[WORK INSTRUCTIONS] Data follows below. Repeat exactly the lines between the line holding "ini adalah [ElephantSQL](https://www.elephantsql.com/)." and the line holding "75 [Kennesaw State", inclusive, and nothing more; drop pictures.

(WORKING DATA)

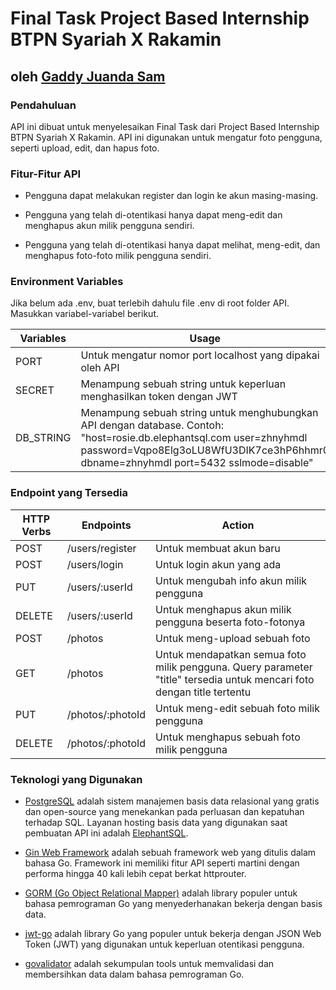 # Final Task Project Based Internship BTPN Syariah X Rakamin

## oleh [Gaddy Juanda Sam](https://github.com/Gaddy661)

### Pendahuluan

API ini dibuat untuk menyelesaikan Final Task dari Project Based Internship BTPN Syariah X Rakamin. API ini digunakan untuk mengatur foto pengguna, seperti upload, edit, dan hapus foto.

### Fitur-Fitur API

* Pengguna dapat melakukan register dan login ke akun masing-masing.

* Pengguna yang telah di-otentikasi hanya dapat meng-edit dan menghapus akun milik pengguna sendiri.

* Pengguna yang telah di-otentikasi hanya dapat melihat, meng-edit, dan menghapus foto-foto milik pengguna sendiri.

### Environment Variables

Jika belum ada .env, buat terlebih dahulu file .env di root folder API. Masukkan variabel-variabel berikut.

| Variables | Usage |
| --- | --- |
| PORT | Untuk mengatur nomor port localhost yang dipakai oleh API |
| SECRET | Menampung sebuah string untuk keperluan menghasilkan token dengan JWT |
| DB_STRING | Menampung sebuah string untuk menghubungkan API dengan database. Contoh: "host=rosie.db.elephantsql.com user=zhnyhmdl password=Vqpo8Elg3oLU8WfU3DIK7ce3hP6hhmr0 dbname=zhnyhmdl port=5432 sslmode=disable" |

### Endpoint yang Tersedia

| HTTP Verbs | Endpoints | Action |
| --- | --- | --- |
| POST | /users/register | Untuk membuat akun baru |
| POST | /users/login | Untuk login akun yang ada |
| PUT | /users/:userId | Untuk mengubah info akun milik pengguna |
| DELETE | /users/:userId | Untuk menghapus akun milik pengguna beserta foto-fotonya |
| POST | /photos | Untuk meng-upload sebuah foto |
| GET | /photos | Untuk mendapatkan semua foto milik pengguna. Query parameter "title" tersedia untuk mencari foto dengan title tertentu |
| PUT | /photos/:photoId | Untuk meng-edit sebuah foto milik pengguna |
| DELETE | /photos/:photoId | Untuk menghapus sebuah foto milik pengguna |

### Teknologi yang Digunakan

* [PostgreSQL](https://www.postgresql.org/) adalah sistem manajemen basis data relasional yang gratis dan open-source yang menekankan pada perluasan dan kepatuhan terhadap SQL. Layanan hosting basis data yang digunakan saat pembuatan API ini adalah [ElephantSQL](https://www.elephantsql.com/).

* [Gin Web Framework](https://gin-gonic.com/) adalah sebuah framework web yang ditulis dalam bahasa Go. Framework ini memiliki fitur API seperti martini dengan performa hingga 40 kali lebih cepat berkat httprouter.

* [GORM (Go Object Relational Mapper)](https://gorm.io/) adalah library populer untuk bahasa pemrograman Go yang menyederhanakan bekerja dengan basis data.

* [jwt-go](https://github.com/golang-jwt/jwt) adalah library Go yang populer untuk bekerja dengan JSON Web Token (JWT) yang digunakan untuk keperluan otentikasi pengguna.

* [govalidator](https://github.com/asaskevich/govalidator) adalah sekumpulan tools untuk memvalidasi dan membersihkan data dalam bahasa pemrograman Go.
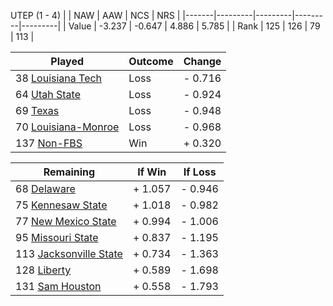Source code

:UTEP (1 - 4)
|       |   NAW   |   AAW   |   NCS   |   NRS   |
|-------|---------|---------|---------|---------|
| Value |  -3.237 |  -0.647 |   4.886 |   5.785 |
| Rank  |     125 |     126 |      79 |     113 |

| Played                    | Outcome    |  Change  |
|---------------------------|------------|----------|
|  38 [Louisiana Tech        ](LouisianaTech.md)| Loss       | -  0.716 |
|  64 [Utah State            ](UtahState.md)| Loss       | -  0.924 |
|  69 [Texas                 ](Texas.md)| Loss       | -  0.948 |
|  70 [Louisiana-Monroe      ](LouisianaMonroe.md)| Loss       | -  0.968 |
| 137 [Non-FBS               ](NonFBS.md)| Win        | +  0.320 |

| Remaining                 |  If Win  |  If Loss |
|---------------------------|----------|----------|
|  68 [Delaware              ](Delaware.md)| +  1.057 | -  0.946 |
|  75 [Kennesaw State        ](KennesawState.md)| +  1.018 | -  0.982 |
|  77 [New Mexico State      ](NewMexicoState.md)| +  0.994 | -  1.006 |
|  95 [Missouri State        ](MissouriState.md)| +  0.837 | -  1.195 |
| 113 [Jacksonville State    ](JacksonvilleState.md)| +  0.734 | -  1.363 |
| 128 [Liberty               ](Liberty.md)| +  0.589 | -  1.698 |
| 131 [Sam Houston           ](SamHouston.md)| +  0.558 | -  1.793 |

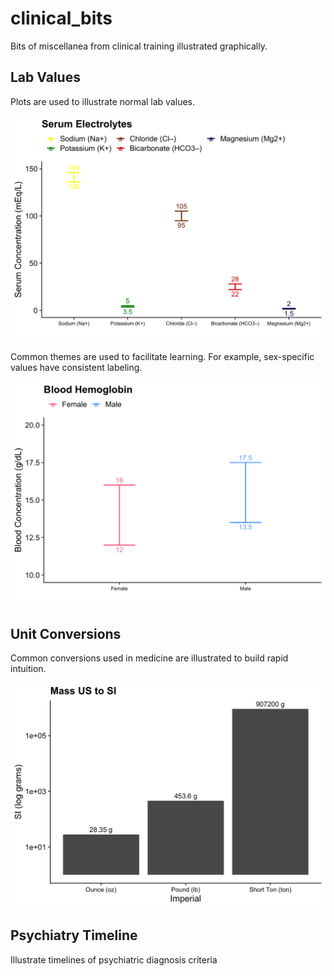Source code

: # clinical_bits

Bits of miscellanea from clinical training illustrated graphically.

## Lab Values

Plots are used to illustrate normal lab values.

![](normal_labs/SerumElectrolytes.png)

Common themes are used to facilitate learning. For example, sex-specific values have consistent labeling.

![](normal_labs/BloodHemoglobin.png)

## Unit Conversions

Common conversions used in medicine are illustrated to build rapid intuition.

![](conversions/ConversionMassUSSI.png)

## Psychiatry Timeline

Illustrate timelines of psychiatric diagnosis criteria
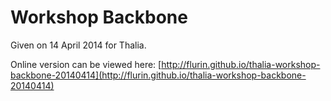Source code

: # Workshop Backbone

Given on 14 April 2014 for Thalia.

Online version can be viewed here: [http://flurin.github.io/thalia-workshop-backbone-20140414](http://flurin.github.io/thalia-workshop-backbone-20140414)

(End WORKING DATA)
(WORKING DATA)

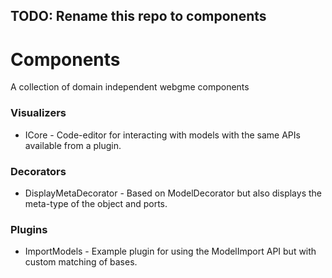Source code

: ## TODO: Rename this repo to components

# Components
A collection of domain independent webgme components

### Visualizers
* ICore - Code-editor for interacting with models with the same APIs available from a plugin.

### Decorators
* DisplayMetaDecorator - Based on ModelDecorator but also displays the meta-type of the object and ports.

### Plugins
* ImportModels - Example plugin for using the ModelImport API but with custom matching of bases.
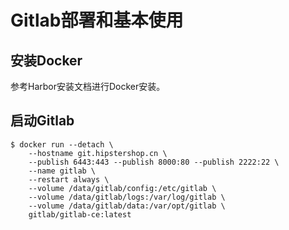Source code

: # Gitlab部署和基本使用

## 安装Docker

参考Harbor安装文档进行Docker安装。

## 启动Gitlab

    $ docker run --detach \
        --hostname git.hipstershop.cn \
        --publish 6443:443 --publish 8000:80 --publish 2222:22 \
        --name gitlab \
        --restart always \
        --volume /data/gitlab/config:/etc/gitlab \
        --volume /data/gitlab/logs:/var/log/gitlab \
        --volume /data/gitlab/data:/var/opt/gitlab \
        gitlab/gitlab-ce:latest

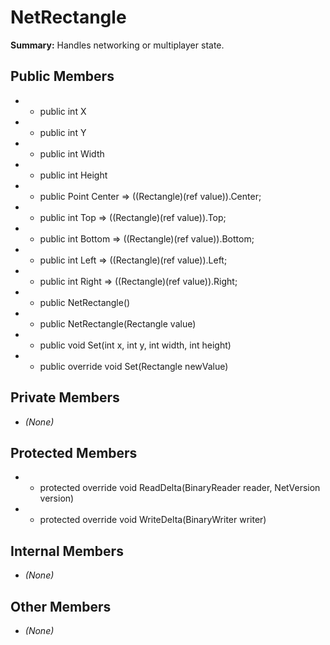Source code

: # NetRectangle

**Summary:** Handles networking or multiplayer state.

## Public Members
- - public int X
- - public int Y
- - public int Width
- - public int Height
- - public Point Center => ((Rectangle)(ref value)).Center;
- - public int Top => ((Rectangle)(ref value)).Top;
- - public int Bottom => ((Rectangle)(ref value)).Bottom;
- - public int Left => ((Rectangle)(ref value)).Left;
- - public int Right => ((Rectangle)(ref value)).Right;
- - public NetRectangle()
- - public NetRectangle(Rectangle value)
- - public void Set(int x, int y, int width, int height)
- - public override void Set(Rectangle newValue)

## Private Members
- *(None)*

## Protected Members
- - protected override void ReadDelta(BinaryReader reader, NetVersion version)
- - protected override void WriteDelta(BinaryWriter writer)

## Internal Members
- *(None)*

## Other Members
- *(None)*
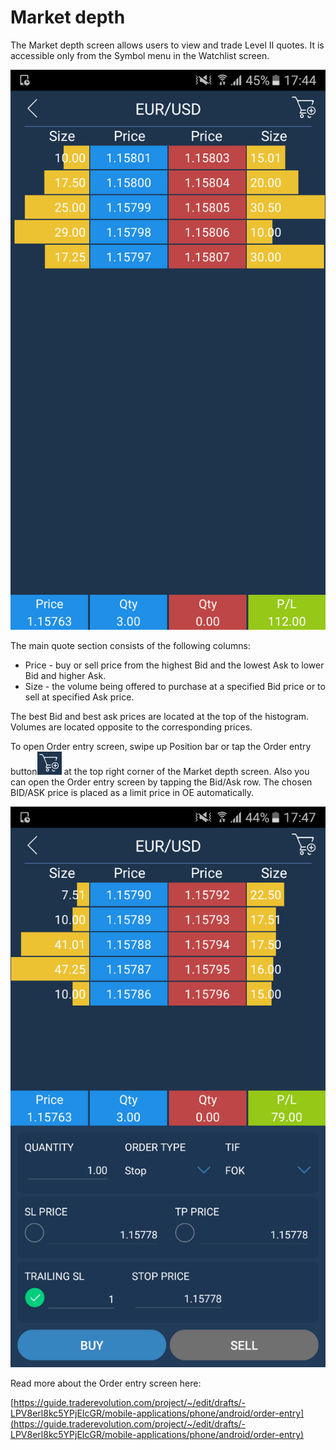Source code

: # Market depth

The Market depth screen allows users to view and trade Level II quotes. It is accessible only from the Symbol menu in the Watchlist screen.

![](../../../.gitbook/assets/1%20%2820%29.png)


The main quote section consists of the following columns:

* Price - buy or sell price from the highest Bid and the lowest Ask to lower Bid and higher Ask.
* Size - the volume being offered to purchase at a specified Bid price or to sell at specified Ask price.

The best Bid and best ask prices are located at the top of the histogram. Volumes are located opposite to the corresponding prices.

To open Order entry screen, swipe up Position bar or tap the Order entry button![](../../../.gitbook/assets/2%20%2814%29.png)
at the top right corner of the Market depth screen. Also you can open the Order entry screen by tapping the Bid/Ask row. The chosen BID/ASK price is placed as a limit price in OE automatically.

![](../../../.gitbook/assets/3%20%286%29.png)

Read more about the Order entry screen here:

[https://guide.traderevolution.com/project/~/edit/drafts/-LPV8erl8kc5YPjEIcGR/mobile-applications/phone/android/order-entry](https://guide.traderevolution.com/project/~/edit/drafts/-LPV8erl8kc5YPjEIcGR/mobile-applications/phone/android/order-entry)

(End WORKING DATA)

[EXERCISE ANSWER]
* [PostgreSQL](https://www.postgresql.org/) adalah sistem manajemen basis data relasional yang gratis dan open-source yang menekankan pada perluasan dan kepatuhan terhadap SQL. Layanan hosting basis data yang digunakan saat pembuatan API ini adalah [ElephantSQL](https://www.elephantsql.com/).

* [Gin Web Framework](https://gin-gonic.com/) adalah sebuah framework web yang ditulis dalam bahasa Go. Framework ini memiliki fitur API seperti martini dengan performa hingga 40 kali lebih cepat berkat httprouter.

* [GORM (Go Object Relational Mapper)](https://gorm.io/) adalah library populer untuk bahasa pemrograman Go yang menyederhanakan bekerja dengan basis data.

* [jwt-go](https://github.com/golang-jwt/jwt) adalah library Go yang populer untuk bekerja dengan JSON Web Token (JWT) yang digunakan untuk keperluan otentikasi pengguna.

* [govalidator](https://github.com/asaskevich/govalidator) adalah sekumpulan tools untuk memvalidasi dan membersihkan data dalam bahasa pemrograman Go.
Source code

:UTEP (1 - 4)
|       |   NAW   |   AAW   |   NCS   |   NRS   |
|-------|---------|---------|---------|---------|
| Value |  -3.237 |  -0.647 |   4.886 |   5.785 |
| Rank  |     125 |     126 |      79 |     113 |

| Played                    | Outcome    |  Change  |
|---------------------------|------------|----------|
|  38 [Louisiana Tech        ](LouisianaTech.md)| Loss       | -  0.716 |
|  64 [Utah State            ](UtahState.md)| Loss       | -  0.924 |
|  69 [Texas                 ](Texas.md)| Loss       | -  0.948 |
|  70 [Louisiana-Monroe      ](LouisianaMonroe.md)| Loss       | -  0.968 |
| 137 [Non-FBS               ](NonFBS.md)| Win        | +  0.320 |

| Remaining                 |  If Win  |  If Loss |
|---------------------------|----------|----------|
|  68 [Delaware              ](Delaware.md)| +  1.057 | -  0.946 |
|  75 [Kennesaw State        ](KennesawState.md)| +  1.018 | -  0.982 |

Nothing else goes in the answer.